## Task instructions
Throughout the records below, find the lines with the string "pada" and give how many there are, nothing else.

Document images with source code:
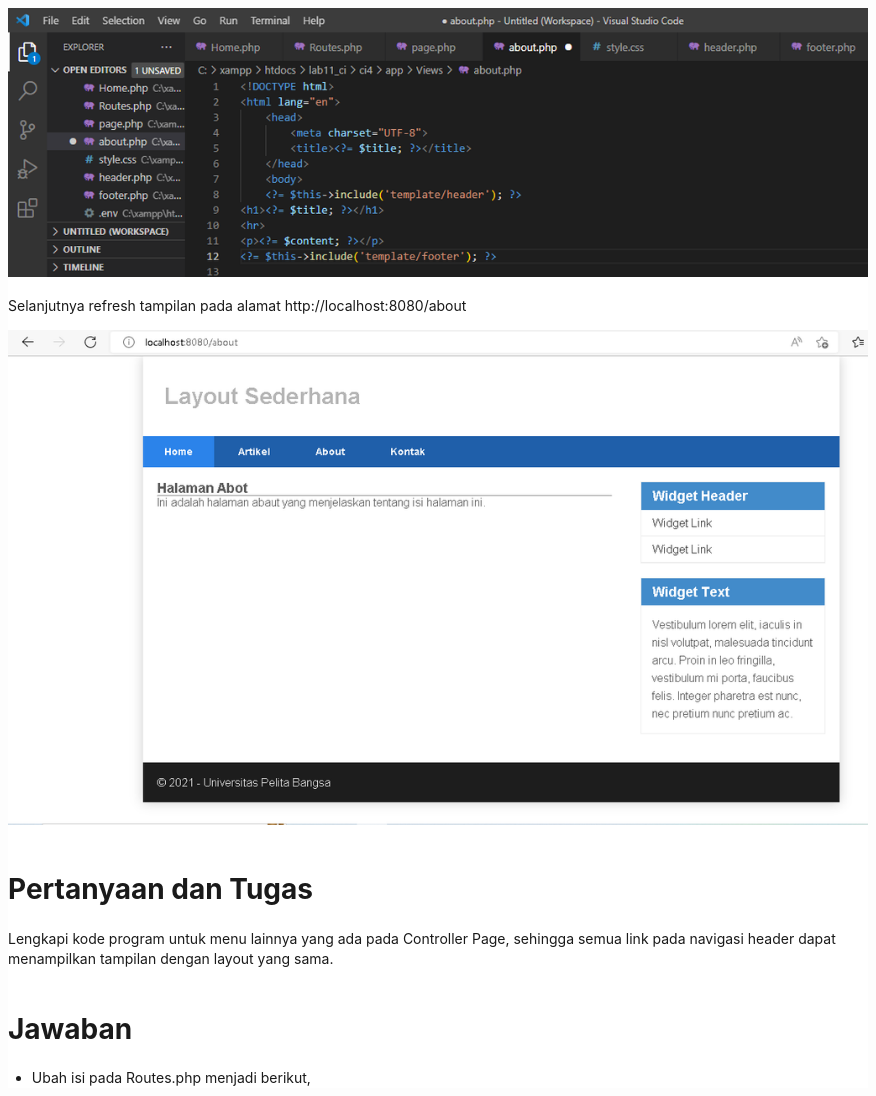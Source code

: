 ![img](img/ss26.png)

Selanjutnya refresh tampilan pada alamat http://localhost:8080/about

![img](img/ss27.png)

# Pertanyaan dan Tugas
Lengkapi kode program untuk menu lainnya yang ada pada Controller Page, sehingga semua link pada navigasi header dapat menampilkan tampilan dengan layout yang sama.

# Jawaban
- Ubah isi pada Routes.php menjadi berikut,
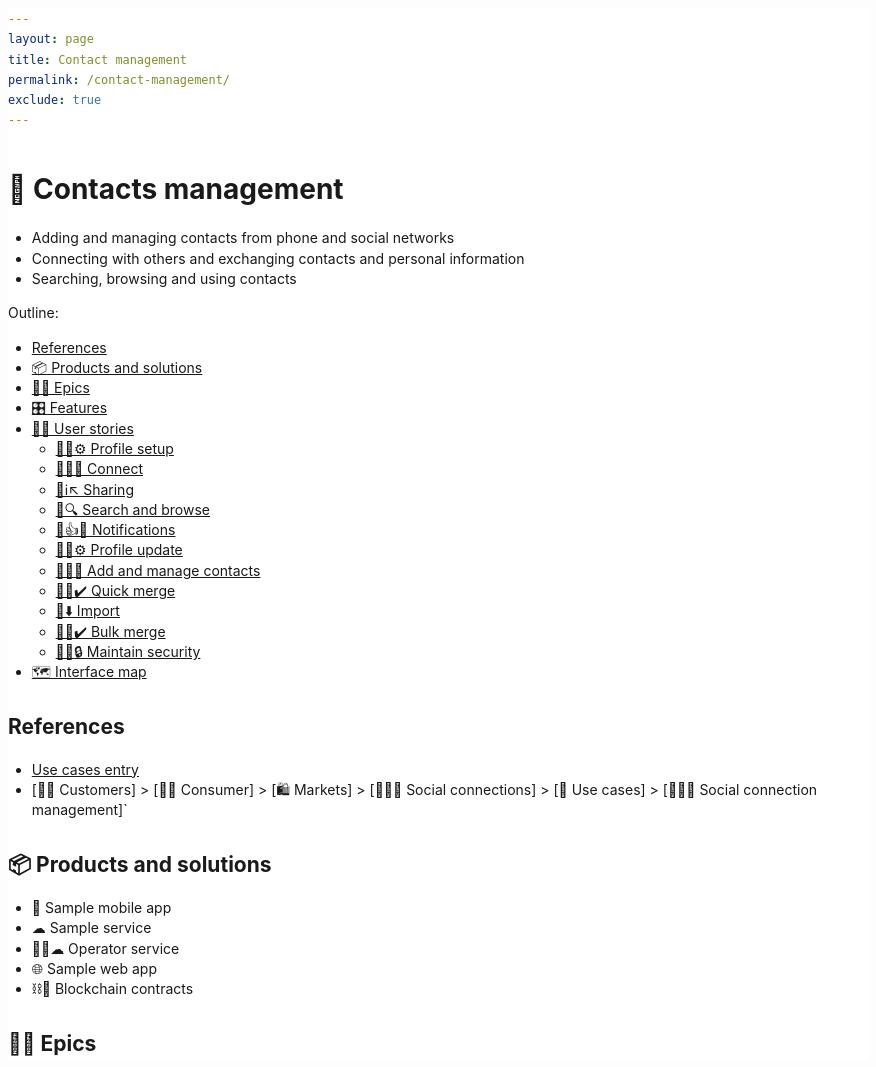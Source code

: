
```yaml
---
layout: page
title: Contact management
permalink: /contact-management/
exclude: true
---
```

# 📇 Contacts management 

- Adding and managing contacts from phone and social networks
- Connecting with others and exchanging contacts and personal information
- Searching, browsing and using contacts

Outline:

- [References](#references)
- [📦 Products and solutions](#%f0%9f%93%a6-products-and-solutions)
- [🦸‍♀️ Epics](#%f0%9f%a6%b8%e2%80%8d%e2%99%80%ef%b8%8f-epics)
- [🎛 Features](#%f0%9f%8e%9b-features)
- [🚶‍♀️ User stories](#%f0%9f%9a%b6%e2%80%8d%e2%99%80%ef%b8%8f-user-stories)
  - [📇👤⚙️ Profile setup](#%f0%9f%93%87%f0%9f%91%a4%e2%9a%99%ef%b8%8f-profile-setup)
  - [📇🤜🤛 Connect](#%f0%9f%93%87%f0%9f%a4%9c%f0%9f%a4%9b-connect)
  - [📇ℹ️↖️ Sharing](#%f0%9f%93%87%e2%84%b9%ef%b8%8f%e2%86%96%ef%b8%8f-sharing)
  - [📇🔍 Search and browse](#%f0%9f%93%87%f0%9f%94%8d-search-and-browse)
  - [📇👍🔔 Notifications](#%f0%9f%93%87%f0%9f%91%8d%f0%9f%94%94-notifications)
  - [📇👤⚙️ Profile update](#%f0%9f%93%87%f0%9f%91%a4%e2%9a%99%ef%b8%8f-profile-update)
  - [📇👥➕ Add and manage contacts](#%f0%9f%93%87%f0%9f%91%a5%e2%9e%95-add-and-manage-contacts)
  - [📇👥✔️ Quick merge](#%f0%9f%93%87%f0%9f%91%a5%e2%9c%94%ef%b8%8f-quick-merge)
  - [📇⬇️ Import](#%f0%9f%93%87%e2%ac%87%ef%b8%8f-import)
  - [📇👥✔️ Bulk merge](#%f0%9f%93%87%f0%9f%91%a5%e2%9c%94%ef%b8%8f-bulk-merge)
  - [📇👤🔒 Maintain security](#%f0%9f%93%87%f0%9f%91%a4%f0%9f%94%92-maintain-security)
- [🗺 Interface map](#%f0%9f%97%ba-interface-map)

## References

- [Use cases entry](../use-cases.md#📇-social-connections)
- [🙍‍♀️ Customers] > [🙍‍♀️ Consumer] > [🛍 Markets] > [🙍‍♀️📇 Social connections] > [🤳 Use cases] > [🙍‍♀️📇 Social connection management]`

## 📦 Products and solutions

- 📱 Sample mobile app
- ☁ Sample service
- 👨‍✈️☁ Operator service
- 🌐 Sample web app
- ⛓📝 Blockchain contracts

## 🦸‍♀️ Epics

## Written answer
3